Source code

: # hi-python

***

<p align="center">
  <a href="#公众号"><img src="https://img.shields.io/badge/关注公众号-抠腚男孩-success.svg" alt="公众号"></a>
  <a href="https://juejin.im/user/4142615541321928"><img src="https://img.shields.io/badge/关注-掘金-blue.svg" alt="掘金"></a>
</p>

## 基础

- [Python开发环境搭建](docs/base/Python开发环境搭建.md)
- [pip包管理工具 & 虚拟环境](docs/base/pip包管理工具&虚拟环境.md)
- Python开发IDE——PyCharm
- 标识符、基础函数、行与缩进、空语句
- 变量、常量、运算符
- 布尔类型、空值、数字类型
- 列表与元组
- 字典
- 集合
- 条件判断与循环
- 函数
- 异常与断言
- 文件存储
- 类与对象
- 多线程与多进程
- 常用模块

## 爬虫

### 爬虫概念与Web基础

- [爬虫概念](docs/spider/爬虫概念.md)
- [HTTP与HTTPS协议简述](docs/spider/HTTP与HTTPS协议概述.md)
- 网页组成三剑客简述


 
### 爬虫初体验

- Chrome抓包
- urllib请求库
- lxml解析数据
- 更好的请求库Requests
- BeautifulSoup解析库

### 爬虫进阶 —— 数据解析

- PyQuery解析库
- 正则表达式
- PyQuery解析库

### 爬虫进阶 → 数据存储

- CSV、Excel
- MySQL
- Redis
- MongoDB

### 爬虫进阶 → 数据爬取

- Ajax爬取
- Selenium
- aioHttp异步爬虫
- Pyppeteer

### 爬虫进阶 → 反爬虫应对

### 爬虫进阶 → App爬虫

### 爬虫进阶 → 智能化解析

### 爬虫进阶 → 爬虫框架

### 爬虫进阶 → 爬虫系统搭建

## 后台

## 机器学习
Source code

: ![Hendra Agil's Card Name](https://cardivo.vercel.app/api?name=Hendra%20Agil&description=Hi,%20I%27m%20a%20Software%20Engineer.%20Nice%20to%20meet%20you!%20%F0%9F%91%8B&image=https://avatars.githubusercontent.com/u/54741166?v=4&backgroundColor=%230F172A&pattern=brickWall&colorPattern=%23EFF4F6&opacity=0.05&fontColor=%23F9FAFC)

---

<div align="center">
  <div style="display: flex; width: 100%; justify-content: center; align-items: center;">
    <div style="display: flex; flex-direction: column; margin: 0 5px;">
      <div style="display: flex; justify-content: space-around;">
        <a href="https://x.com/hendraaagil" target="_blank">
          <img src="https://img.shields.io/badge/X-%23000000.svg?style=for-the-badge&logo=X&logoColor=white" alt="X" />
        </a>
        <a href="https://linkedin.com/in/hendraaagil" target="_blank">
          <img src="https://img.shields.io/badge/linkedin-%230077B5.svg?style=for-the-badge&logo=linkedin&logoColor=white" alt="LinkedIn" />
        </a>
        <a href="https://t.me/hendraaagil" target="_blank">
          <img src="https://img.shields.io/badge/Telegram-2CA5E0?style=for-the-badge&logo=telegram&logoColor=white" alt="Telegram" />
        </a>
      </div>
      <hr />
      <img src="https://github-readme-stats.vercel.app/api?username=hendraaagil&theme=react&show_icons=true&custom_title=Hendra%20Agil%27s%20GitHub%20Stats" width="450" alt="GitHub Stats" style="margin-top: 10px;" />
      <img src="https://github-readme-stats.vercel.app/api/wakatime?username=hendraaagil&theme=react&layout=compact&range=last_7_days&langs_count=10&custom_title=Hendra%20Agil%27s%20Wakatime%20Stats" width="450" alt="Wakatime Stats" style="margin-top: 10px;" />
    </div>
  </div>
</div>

▸ Work item
Which lines in the data above contain "base"? Show each one.

▸ Output below
- [Python开发环境搭建](docs/base/Python开发环境搭建.md)
- [pip包管理工具 & 虚拟环境](docs/base/pip包管理工具&虚拟环境.md)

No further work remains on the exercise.